* _Work order_: Nothing but a number is needed: the count of lines below that include "Giấy".

Records from a collection:
========================================================================

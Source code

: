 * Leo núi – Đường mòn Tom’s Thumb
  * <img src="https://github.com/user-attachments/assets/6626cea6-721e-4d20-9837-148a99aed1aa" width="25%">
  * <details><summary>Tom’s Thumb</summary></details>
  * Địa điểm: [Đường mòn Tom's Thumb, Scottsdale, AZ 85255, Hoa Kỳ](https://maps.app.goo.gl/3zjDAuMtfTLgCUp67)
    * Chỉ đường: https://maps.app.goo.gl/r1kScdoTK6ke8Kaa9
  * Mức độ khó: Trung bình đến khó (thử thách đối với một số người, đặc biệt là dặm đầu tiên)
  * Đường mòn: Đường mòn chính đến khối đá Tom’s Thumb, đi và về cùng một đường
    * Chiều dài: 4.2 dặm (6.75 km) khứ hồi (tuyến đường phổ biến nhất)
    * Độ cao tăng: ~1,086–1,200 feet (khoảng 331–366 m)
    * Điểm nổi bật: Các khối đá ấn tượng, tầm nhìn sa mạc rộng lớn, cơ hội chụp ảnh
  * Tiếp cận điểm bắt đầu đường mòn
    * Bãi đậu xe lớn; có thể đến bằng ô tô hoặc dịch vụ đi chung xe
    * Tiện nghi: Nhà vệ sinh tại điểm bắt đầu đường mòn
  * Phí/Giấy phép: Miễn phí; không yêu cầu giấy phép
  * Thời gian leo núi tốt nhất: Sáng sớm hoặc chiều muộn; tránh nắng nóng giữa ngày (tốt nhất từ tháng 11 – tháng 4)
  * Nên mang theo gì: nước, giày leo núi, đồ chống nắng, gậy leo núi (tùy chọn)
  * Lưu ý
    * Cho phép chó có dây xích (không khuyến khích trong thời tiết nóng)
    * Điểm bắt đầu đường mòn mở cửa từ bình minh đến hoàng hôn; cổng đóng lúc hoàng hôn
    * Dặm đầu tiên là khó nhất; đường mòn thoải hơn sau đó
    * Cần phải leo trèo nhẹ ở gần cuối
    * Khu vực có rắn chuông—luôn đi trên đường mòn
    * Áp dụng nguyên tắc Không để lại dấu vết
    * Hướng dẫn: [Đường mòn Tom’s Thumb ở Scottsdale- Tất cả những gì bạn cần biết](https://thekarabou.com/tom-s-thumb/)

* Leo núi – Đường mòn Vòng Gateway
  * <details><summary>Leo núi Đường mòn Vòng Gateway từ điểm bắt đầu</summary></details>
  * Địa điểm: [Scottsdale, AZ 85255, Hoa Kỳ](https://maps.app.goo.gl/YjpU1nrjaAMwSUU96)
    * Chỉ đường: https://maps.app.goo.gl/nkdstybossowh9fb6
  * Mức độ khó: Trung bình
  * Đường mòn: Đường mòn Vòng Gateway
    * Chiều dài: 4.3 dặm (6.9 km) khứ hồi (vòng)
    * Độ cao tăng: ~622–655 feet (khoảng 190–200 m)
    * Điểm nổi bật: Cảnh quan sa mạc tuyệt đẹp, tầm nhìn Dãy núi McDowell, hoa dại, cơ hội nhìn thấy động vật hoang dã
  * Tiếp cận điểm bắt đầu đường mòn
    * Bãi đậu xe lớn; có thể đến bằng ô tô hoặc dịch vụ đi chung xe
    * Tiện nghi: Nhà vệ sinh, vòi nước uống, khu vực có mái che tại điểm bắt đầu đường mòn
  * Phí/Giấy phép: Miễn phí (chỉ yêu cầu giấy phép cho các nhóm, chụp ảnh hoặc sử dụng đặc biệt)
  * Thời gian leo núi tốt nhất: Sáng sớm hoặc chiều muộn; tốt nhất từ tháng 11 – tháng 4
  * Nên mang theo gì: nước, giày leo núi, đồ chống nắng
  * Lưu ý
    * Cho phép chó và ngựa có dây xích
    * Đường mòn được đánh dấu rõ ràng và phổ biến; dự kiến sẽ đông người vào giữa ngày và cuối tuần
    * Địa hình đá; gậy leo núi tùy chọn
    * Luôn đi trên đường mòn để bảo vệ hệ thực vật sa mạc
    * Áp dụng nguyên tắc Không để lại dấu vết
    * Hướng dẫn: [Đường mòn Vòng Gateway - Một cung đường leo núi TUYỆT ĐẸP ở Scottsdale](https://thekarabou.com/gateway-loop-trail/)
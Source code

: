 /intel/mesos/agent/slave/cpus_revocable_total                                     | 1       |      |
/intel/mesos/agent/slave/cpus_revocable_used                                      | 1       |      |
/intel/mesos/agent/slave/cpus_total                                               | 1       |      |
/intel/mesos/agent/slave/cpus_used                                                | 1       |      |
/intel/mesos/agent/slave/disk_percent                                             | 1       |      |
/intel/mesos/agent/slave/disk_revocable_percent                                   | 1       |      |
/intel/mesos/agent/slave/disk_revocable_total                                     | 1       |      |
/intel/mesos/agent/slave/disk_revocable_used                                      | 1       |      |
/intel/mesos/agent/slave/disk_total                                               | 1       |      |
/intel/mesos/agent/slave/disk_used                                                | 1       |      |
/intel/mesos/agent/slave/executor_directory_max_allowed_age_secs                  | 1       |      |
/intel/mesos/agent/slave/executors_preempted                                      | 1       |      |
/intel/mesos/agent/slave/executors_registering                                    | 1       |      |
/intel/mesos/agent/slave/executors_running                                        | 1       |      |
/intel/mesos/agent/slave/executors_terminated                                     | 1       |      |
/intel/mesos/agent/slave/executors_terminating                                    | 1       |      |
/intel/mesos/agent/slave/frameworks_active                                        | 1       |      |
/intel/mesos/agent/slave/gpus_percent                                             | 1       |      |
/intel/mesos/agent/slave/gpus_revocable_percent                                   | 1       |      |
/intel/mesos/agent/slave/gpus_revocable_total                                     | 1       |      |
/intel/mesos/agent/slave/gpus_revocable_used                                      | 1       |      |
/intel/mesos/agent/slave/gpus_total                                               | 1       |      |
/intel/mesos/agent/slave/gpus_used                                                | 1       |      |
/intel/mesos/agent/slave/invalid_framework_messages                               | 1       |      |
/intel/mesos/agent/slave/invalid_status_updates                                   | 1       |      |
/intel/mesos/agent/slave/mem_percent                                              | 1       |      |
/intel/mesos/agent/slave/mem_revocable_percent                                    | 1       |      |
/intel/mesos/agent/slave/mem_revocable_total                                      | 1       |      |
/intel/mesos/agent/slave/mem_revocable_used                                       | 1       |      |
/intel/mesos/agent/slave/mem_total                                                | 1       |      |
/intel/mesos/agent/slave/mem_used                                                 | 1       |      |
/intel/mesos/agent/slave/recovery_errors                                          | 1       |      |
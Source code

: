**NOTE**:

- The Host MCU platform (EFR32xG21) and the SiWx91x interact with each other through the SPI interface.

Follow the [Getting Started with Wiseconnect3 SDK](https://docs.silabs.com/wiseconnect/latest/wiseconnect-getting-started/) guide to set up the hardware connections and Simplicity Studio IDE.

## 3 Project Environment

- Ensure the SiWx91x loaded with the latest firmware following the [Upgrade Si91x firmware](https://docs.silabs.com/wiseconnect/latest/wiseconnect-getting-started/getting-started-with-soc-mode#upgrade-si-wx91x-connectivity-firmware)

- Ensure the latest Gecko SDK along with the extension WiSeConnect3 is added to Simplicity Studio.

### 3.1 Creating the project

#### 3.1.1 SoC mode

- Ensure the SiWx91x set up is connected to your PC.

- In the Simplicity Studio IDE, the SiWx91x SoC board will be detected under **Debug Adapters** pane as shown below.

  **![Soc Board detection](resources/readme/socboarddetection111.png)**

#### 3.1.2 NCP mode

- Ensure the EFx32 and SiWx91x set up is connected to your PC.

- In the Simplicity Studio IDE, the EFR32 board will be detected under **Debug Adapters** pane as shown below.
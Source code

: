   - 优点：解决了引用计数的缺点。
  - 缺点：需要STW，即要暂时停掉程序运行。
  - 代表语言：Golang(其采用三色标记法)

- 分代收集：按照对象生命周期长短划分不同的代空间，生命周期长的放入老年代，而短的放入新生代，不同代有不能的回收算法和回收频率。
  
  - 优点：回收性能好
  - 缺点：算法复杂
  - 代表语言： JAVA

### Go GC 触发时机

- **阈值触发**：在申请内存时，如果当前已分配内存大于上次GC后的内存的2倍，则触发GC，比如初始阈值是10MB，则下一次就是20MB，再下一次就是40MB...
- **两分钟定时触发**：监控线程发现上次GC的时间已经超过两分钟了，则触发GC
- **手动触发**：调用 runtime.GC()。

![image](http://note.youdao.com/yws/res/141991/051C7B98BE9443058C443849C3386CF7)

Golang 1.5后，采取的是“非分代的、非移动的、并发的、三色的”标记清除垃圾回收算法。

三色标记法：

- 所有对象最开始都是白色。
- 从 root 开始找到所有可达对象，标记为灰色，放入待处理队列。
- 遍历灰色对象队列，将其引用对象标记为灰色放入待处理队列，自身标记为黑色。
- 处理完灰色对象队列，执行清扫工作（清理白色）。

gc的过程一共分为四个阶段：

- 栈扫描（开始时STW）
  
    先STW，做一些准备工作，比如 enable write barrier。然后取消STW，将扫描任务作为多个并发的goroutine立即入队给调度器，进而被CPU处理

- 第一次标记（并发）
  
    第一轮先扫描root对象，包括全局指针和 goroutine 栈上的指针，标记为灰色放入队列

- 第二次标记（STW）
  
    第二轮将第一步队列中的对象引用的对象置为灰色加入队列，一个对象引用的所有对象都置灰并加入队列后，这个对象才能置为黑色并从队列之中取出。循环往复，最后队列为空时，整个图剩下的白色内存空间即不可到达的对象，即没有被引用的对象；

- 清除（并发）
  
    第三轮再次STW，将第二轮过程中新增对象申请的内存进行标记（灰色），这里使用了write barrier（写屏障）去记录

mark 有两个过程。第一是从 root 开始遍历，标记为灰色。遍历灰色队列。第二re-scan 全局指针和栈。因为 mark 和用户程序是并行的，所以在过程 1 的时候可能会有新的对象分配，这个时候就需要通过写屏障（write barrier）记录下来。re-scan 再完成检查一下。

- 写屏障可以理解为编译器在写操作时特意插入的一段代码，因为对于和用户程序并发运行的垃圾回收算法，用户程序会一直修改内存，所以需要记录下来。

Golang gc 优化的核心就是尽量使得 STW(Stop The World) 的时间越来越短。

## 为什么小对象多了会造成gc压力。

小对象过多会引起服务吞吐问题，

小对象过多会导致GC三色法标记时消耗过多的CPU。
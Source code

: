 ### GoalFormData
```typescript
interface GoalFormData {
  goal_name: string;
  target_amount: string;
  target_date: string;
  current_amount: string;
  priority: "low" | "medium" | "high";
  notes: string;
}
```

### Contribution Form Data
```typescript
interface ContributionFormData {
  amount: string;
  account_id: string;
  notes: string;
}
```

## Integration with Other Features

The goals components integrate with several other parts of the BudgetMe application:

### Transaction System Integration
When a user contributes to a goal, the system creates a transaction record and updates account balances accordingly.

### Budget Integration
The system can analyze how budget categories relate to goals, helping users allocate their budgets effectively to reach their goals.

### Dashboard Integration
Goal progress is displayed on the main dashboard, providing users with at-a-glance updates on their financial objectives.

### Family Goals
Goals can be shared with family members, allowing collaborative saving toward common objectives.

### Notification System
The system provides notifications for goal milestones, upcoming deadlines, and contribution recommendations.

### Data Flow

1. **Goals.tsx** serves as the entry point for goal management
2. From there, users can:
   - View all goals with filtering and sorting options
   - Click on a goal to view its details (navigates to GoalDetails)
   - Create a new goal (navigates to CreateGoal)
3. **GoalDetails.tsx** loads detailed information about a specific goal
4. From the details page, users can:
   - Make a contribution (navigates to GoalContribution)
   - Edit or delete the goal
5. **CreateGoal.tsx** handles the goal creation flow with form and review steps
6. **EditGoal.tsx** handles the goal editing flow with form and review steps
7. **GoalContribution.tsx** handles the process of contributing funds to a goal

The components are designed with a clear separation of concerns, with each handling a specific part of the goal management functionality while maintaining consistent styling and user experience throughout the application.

========================================================================

* _Your solution_: 2